With only a handful of fluent speakers left, Nuu-chah-nulth is a language on the brink.
“But fortunately, we have folks that are bringing it back and keeping it alive,” said McCarthy.
Supported by the Coastal Queer Alliance and the Clayoquot Biosphere Trust, McCarthy’s talk on Nuu-chah-nulth queer language included a special tale of the Two-Spirit creation story.
McCarthy said she wrote the Two-Spirit creation story herself because other than a story from the Ojibwe area about warriors dancing around the trans women to win their love before going to war, there was no other story out there.
“Long after I turn to dust, I want to leave something behind, and I’m hoping that this story stays,” she told the audience before telling her Two-Spirit himwic̓a (gentle way of teaching).
One version of the story tells a time before light. A dark time, which light was kept secretly in a hoopaquinum guarded by the great Chief. The Chief of all Chiefs. Raven heard of this light, as they like shiny things, and wanted the light and attempted many times, trying to release it but failed.
One day, he had a new idea. He transformed himself into an Indian tea leaf and put himself in a small food box of the great Chiefs’ daughter. She ate the tea leaf and in due time gave birth to Son of Raven.
The reborn Raven asked his new now grandfather, the great Chief, to see the light in the hoopaquinum. The great Chief eventually agreed and opened the box, showing the light.
Son of Raven transformed himself once again, this time back into Raven. He stole the light and he bit down hard on it not knowing a large piece of light fell off and back down into the hoopaquinum.
Raven flew high into the sky carrying the light with him, creating the sun that shines down on us today.
The great Chief saw the large piece of light left behind in the hoopaquinum nestled between his dancing shawl and his whale bone war club, he asked the light, ‘What do you want to be?’
The light wanted to be human and picked up the essence of the dancing shawl and the war club. So the great Chief transformed the light into the first Two-Spirit Nuu-chah-nulth.

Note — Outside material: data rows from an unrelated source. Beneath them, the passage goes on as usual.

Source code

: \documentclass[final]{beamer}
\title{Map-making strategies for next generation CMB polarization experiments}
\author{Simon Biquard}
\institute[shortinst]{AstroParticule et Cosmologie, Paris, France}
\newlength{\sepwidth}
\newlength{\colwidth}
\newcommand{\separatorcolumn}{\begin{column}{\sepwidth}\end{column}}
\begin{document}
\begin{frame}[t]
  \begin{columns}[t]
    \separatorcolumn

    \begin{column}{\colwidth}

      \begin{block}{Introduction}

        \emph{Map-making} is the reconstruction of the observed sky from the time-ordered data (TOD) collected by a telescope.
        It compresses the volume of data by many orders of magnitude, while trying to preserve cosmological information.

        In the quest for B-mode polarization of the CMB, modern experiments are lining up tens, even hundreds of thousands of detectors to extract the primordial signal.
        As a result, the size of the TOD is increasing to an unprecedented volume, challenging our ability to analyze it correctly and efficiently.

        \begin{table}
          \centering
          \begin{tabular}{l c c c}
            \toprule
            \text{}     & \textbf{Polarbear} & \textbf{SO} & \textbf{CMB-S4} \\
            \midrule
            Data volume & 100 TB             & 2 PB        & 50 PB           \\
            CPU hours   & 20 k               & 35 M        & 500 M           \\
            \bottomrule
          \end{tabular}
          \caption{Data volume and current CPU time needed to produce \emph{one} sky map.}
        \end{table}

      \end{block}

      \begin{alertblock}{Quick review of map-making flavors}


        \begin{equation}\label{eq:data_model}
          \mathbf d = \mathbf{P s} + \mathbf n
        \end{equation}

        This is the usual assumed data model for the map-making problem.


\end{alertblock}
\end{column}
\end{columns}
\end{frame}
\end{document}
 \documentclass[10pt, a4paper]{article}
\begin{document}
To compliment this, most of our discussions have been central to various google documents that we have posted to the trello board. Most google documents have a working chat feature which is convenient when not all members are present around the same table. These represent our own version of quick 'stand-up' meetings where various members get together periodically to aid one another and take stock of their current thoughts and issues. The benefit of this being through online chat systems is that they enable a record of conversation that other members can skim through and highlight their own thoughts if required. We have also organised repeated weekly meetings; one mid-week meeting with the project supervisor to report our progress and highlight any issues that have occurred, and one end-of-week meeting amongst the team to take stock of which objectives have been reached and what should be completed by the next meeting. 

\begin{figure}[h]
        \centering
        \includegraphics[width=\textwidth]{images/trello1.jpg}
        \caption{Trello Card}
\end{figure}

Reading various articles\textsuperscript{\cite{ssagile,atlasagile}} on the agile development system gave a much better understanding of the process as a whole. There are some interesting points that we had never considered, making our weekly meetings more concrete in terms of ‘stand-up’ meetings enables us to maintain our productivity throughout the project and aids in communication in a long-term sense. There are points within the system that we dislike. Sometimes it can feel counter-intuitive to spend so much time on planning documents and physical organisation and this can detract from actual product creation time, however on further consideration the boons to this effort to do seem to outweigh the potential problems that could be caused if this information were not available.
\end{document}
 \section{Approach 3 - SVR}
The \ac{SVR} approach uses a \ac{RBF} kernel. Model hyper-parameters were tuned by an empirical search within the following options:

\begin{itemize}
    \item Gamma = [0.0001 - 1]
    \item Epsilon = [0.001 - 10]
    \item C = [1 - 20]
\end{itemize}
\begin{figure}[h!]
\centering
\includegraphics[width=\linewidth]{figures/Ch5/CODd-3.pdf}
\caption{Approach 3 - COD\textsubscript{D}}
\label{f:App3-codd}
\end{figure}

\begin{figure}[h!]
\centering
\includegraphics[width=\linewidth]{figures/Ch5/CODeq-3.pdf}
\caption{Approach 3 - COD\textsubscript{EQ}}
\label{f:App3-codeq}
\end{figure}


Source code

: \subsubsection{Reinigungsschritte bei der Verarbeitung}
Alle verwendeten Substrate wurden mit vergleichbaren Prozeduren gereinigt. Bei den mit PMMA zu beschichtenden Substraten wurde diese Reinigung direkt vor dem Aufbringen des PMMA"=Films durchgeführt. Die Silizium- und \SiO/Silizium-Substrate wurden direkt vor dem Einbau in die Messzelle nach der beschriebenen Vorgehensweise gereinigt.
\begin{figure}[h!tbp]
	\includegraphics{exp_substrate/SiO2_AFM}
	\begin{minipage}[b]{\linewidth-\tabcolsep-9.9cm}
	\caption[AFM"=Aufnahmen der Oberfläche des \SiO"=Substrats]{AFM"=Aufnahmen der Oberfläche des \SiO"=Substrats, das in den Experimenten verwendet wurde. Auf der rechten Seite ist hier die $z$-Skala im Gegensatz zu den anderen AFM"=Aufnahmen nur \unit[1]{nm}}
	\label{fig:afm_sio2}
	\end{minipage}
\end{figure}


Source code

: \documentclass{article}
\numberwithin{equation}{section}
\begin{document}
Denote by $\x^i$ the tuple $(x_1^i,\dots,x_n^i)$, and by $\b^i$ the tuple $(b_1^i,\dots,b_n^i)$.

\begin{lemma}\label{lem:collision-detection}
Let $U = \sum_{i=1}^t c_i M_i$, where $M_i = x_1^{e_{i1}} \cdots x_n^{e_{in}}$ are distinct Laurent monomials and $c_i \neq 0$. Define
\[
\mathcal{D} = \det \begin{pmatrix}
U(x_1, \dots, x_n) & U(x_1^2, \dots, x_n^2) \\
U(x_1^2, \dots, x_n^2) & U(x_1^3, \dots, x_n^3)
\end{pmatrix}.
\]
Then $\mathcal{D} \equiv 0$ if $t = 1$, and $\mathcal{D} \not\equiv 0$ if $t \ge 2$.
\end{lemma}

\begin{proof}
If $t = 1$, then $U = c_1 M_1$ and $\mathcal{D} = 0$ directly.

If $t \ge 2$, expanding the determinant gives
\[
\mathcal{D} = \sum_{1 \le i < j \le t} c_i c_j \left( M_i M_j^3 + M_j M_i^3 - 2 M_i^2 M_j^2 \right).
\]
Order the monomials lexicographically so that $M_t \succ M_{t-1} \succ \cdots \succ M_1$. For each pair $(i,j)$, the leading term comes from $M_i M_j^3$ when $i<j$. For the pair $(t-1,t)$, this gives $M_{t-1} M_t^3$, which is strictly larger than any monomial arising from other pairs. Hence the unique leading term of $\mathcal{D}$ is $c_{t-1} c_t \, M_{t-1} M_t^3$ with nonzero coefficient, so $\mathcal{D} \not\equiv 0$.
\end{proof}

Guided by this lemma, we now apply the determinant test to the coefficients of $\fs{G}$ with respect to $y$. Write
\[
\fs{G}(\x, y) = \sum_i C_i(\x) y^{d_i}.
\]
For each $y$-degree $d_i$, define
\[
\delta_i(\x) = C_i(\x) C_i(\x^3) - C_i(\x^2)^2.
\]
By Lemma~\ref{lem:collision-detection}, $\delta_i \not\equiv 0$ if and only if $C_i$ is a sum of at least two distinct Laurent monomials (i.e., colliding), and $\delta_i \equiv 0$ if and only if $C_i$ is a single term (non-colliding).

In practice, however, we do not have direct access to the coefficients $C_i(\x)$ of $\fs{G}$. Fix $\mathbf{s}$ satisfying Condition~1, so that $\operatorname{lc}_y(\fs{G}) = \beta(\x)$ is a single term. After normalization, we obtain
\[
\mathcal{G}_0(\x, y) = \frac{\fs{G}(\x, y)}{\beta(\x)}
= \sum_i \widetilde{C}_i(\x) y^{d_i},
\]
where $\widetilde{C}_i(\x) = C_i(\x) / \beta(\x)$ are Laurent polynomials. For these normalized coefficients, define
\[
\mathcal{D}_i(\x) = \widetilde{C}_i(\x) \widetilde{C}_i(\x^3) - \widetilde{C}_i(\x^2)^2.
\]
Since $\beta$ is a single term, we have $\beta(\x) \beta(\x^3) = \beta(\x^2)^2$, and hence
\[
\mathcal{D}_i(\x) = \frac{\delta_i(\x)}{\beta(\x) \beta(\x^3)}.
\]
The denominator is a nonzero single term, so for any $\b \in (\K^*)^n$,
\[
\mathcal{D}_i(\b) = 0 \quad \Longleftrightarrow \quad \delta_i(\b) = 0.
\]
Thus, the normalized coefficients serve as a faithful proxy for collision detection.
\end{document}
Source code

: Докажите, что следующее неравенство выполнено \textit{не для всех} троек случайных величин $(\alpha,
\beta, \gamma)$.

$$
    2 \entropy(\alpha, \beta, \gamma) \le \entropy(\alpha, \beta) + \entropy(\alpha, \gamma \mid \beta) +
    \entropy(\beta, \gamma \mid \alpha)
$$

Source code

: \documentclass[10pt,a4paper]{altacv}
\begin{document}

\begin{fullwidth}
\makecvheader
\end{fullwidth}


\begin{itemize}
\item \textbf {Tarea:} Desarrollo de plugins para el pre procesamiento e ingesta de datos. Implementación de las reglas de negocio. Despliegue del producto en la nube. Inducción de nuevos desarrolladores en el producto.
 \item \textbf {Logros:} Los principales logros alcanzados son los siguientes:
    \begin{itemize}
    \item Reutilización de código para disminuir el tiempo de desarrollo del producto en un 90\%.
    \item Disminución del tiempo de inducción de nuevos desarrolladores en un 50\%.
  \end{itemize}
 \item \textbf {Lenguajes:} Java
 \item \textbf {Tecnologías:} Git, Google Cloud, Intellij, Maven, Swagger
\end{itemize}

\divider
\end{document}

“Living in each and every Two-Spirit Nuu-chah-nulth today is that light,” McCarthy continued. “So be that light and shine on to the world. Let them see how bright you are within your community. I need you here. Our queer people need you here. I thank you for shining your light onto others. I thank you for shining the best parts of you. For my queer folk, you are the greatest act of human love that you are here.”
After McCarthy’s talk, participants were invited to hold and ask questions about whale bones she carved to resemble traditional tools found pre-contact. McCarthy also showcased an orca tooth necklace, eagle feather fans, fox tails and salmon fish skin leathers, which she wants to turn into a dress.
Hesquiaht Two-Spirit artist Naasʔi ʔawatin led the group in a screen printing workshop following McCarthy’s redistribution of queer language knowledge.
Naasʔi ʔawatin said their design was inspired by McCarthy’s personal logo and represents Two-Spirit, with two faces topped with an orca fin, wolf and eagle.
“The animals guide in our culture, the wolf is usually a guardian spirit. It changes obviously nation to nation. The eagle is a guide, high above seeing the world, and the orca whale is the holder of ancestral wisdom,” they explained.
Queer folk in the Nuu-chah-nulth community were traditionally name givers, according to McCarthy. Two-Spirits would settle disputes and were often called Uuštukyuu (pronounced oosh-tuck-uu), meaning ‘someone who can see things that other people can’t’.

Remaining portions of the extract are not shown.